*Work task*. Using the data below, copy every line that contains the word "everything".

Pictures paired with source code
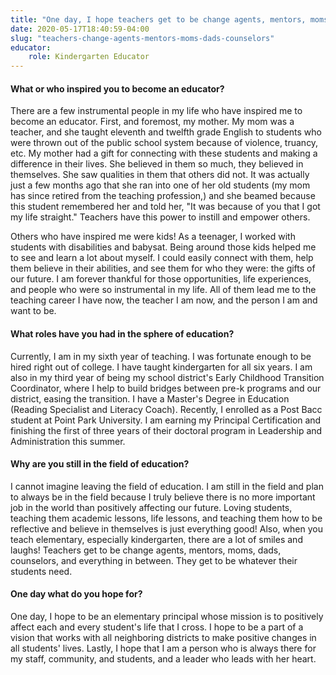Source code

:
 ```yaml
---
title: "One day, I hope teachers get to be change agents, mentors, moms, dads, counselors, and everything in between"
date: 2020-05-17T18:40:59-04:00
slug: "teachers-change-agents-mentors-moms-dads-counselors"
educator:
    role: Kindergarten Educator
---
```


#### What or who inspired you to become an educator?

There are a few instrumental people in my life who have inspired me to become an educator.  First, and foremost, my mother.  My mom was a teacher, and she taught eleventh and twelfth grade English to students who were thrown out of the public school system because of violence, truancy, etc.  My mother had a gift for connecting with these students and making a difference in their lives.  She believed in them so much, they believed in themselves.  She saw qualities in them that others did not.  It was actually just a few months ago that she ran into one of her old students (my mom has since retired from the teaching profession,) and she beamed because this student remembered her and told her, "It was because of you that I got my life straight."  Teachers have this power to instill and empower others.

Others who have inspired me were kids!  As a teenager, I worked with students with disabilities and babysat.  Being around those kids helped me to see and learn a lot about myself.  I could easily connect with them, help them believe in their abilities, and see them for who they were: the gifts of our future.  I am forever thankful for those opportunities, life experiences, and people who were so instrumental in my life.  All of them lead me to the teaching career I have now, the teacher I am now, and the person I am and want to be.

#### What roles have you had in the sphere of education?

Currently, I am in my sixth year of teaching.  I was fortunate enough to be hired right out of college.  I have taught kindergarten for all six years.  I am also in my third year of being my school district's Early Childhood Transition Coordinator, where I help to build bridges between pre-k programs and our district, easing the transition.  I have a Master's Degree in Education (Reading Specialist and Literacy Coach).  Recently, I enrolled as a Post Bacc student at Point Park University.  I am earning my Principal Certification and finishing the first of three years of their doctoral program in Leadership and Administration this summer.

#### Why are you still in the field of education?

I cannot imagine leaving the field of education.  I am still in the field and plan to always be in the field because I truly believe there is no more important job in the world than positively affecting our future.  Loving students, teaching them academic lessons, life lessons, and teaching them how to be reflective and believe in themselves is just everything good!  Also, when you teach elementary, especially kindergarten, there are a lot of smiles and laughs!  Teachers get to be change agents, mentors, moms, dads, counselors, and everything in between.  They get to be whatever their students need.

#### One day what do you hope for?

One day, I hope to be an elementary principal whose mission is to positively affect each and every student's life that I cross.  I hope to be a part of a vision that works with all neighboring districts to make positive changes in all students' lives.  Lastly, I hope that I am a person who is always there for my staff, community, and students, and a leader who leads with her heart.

*Result of this task*.
title: "One day, I hope teachers get to be change agents, mentors, moms, dads, counselors, and everything in between"
I cannot imagine leaving the field of education.  I am still in the field and plan to always be in the field because I truly believe there is no more important job in the world than positively affecting our future.  Loving students, teaching them academic lessons, life lessons, and teaching them how to be reflective and believe in themselves is just everything good!  Also, when you teach elementary, especially kindergarten, there are a lot of smiles and laughs!  Teachers get to be change agents, mentors, moms, dads, counselors, and everything in between.  They get to be whatever their students need.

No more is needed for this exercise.